Esse amor explica, por exemplo, a felicidade que os cães demonstram no momento em que o tutor volta para casa após o trabalho, um passeio ou uma viagem.

“As atividades cerebrais pesquisadas durante esses momentos são muito semelhantes às que nós sentimos quando reencontramos alguém que amamos”, explica o veterinário.

A interação dos cães com os tutores é, inclusive, bastante semelhante a de bebês humanos com seus pais. “Isso explica porque o cachorrinho corre para o colo do tutor quando se assusta ou quando está com medo”, completa o especialista.

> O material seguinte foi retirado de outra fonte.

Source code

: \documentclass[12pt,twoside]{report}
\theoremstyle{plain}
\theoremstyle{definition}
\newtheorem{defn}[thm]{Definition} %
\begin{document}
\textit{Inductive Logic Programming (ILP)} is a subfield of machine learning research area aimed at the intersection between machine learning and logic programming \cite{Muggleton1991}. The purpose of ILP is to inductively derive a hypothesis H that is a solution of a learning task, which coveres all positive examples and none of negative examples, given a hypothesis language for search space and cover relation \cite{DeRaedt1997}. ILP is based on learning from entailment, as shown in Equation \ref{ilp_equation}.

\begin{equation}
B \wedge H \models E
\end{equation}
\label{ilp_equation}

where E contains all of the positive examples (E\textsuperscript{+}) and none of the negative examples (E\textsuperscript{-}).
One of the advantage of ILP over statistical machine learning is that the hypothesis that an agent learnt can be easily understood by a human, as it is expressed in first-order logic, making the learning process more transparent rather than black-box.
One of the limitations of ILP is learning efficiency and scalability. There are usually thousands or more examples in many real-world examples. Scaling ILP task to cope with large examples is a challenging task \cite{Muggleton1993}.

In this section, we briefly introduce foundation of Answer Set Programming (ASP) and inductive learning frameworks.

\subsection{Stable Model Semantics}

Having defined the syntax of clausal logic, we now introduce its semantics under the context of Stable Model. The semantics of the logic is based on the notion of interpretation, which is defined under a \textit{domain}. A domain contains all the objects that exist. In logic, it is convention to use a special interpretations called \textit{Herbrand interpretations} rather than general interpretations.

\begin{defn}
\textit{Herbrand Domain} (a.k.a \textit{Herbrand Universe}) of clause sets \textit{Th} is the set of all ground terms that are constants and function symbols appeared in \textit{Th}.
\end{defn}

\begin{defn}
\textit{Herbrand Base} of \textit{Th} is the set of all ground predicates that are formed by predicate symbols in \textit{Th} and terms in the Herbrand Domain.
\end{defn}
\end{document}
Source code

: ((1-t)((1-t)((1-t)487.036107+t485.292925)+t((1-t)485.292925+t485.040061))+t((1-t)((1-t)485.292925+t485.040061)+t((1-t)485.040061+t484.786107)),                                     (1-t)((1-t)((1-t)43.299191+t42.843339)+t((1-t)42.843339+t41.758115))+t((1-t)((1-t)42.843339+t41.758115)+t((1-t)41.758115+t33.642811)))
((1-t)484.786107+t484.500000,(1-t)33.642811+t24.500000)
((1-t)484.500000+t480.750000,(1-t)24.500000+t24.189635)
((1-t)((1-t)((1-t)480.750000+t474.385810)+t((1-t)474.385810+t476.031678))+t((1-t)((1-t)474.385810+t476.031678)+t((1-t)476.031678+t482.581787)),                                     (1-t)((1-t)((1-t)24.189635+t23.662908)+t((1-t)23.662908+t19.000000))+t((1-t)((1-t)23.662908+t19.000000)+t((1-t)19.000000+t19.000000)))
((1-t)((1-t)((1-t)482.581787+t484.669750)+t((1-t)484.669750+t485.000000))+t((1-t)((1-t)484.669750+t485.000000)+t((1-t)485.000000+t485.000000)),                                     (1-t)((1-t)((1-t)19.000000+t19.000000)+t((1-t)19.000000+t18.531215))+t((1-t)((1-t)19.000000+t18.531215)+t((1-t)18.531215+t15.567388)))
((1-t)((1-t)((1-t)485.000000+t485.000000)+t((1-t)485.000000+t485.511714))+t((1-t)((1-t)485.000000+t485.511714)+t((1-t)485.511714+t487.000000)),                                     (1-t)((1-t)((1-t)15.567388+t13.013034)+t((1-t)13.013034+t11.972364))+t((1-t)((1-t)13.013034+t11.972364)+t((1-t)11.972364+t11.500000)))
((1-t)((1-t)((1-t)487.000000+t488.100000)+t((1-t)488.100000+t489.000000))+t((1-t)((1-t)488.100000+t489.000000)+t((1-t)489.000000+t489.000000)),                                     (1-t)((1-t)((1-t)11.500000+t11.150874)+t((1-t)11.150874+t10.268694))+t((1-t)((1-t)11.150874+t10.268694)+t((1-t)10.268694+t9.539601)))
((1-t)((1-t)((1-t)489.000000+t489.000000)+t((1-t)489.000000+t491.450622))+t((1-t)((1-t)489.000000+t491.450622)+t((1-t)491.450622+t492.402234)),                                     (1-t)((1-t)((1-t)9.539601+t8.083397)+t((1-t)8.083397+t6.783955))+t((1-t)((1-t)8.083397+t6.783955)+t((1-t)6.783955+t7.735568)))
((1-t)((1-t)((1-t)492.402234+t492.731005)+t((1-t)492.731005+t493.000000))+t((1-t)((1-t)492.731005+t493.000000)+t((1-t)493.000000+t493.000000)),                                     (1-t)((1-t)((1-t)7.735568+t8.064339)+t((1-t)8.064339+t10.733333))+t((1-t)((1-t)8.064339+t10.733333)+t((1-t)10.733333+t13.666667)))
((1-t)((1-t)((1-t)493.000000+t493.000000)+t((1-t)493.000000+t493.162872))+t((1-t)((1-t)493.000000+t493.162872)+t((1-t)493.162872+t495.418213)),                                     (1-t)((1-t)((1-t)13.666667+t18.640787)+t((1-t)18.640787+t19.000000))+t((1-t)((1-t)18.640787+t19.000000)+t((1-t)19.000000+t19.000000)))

A relação de amor entre tutor e animal é criada nos primeiros meses de vida do cachorro ou logo após a chegada dele ao novo lar. Além disso, os primeiros seis meses de vida do cão é bastante importante para seu desenvolvimento, já que o cérebro do filhote é receptivo o bastante para que as ações ocorridas nesse período influenciem as próximas fases de sua vida. Por isso que, por exemplo, filhotes criados por homens tendem a se sentir mais confortáveis na presença masculina e vice-versa.

“Para toda regra sempre há exceções, claro, mas estamos falando do que geralmente acontece com a maioria dos cães. Por isso, é tão importante que os tutores interajam com seus animais, passeando, brincando e se divertindo com eles”, aconselha.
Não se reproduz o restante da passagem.